▸ **Activity**:
Print, exactly as written, the line containing "- Underscore.js" and every line after it, ending with the final line of the data below.

▸ **Supplied material**:
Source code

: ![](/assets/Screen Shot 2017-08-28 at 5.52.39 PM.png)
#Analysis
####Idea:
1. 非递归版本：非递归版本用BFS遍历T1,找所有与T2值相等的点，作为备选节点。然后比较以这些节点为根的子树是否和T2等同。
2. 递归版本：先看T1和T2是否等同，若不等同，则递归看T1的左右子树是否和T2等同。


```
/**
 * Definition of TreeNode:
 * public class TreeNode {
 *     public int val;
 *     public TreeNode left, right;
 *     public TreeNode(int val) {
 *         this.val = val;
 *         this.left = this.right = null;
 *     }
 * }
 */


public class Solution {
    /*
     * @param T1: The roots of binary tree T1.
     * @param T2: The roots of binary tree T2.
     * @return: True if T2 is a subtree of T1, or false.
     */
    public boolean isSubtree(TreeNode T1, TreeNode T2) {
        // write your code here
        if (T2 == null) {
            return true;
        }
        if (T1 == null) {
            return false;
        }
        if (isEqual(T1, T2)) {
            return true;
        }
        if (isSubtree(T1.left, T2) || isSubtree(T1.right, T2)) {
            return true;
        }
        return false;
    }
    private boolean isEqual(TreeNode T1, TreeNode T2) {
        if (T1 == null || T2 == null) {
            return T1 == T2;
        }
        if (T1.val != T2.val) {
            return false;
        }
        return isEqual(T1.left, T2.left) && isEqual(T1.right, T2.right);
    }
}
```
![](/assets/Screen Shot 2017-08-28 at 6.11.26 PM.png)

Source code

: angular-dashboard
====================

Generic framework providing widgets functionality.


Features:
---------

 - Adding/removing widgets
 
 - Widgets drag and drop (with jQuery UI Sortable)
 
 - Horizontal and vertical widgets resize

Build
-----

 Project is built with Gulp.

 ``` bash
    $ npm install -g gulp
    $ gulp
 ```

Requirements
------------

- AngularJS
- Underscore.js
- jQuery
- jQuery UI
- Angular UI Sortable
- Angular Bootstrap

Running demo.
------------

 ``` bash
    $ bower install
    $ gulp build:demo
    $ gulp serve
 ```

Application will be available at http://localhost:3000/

▸ **Task response**:
- Underscore.js
- jQuery
- jQuery UI
- Angular UI Sortable
- Angular Bootstrap

Running demo.
------------

 ``` bash
    $ bower install
    $ gulp build:demo
    $ gulp serve
 ```

Application will be available at http://localhost:3000/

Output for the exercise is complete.